**About this task**
Spot each line in the data below containing "hline" and copy it.
*** Opening of Records for processing ***
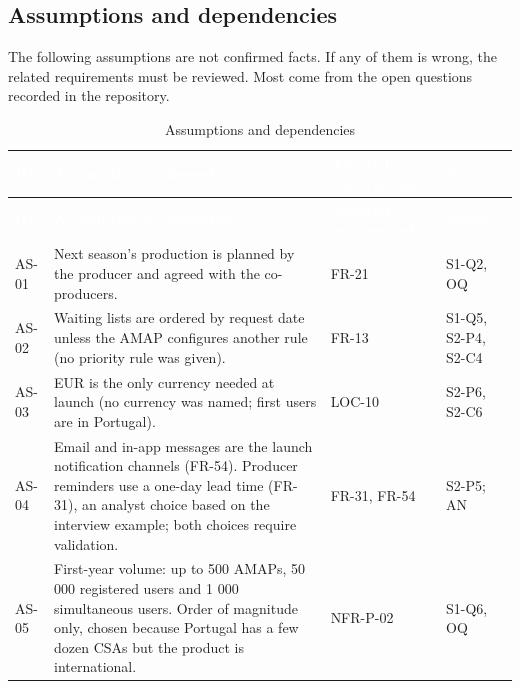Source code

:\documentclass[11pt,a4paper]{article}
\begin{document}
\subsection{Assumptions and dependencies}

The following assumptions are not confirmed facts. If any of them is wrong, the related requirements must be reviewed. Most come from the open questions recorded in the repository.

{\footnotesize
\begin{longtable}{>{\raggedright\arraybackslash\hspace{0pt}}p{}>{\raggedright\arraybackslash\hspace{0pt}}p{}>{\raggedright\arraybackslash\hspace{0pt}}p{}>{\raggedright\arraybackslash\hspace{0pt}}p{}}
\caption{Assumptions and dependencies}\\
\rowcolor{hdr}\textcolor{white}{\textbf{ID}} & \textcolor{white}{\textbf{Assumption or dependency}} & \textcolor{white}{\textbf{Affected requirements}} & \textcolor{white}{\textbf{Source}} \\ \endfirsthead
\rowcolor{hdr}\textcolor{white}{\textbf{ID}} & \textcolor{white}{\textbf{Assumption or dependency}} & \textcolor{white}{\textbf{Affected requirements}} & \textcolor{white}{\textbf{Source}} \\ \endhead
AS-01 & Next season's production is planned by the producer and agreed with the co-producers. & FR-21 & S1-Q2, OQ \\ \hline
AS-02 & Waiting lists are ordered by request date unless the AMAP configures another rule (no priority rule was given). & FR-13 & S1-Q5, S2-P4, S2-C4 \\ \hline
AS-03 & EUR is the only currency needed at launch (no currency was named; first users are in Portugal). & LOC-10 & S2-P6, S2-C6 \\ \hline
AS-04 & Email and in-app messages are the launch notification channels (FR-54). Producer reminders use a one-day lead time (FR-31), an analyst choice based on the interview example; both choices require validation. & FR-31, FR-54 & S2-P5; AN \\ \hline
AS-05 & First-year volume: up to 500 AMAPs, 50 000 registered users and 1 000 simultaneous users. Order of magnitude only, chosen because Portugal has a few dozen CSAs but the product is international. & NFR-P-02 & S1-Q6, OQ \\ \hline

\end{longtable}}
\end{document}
*** Close of Records for processing ***
*** Opening of Records for processing ***
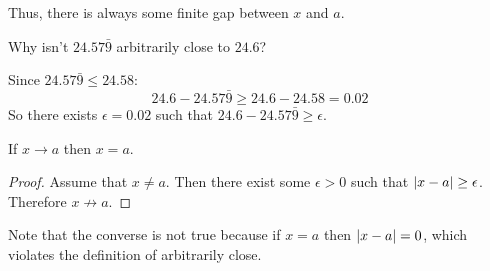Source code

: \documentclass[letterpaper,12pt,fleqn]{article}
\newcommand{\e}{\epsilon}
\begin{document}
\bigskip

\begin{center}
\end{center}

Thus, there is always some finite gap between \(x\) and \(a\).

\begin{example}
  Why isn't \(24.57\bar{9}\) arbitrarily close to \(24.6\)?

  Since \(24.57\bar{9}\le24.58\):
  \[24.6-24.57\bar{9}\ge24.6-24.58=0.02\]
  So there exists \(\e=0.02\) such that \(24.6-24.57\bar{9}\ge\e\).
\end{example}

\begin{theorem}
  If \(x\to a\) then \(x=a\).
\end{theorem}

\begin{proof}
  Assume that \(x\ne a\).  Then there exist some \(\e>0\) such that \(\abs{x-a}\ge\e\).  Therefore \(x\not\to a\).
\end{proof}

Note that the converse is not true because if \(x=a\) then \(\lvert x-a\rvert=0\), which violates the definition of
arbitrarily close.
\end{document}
*** Close of Records for processing ***
*** Opening of Records for processing ***
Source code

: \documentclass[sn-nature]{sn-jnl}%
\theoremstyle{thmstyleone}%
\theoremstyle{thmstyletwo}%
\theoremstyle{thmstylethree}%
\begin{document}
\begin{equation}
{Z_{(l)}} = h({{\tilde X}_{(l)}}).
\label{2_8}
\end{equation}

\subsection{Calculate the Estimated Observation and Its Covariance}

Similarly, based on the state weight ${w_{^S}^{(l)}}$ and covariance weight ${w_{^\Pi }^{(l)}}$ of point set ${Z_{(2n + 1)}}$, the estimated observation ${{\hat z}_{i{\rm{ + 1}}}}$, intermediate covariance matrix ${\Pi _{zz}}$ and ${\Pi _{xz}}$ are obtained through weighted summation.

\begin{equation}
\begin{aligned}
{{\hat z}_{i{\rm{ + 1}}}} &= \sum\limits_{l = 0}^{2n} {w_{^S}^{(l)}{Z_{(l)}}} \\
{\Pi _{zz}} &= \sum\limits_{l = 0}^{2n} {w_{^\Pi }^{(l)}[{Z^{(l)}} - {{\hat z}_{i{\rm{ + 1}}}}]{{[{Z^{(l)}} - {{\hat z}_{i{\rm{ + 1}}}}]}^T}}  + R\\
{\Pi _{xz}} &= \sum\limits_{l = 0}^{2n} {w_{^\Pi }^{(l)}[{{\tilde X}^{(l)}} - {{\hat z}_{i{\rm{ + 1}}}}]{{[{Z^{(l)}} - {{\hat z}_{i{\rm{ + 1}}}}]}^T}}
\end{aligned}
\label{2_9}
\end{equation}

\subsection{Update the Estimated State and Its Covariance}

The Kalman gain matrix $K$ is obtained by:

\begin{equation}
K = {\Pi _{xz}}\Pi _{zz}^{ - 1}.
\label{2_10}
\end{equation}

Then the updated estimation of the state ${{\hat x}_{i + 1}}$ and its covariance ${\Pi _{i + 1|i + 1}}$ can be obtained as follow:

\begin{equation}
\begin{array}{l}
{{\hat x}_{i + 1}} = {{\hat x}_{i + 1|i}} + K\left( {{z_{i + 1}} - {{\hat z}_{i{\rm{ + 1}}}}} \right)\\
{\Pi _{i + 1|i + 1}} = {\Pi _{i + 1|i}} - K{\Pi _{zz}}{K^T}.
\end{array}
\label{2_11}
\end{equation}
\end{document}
*** Close of Records for processing ***
**Answer area**
AS-01 & Next season's production is planned by the producer and agreed with the co-producers. & FR-21 & S1-Q2, OQ \\ \hline
AS-02 & Waiting lists are ordered by request date unless the AMAP configures another rule (no priority rule was given). & FR-13 & S1-Q5, S2-P4, S2-C4 \\ \hline
AS-03 & EUR is the only currency needed at launch (no currency was named; first users are in Portugal). & LOC-10 & S2-P6, S2-C6 \\ \hline
AS-04 & Email and in-app messages are the launch notification channels (FR-54). Producer reminders use a one-day lead time (FR-31), an analyst choice based on the interview example; both choices require validation. & FR-31, FR-54 & S2-P5; AN \\ \hline
AS-05 & First-year volume: up to 500 AMAPs, 50 000 registered users and 1 000 simultaneous users. Order of magnitude only, chosen because Portugal has a few dozen CSAs but the product is international. & NFR-P-02 & S1-Q6, OQ \\ \hline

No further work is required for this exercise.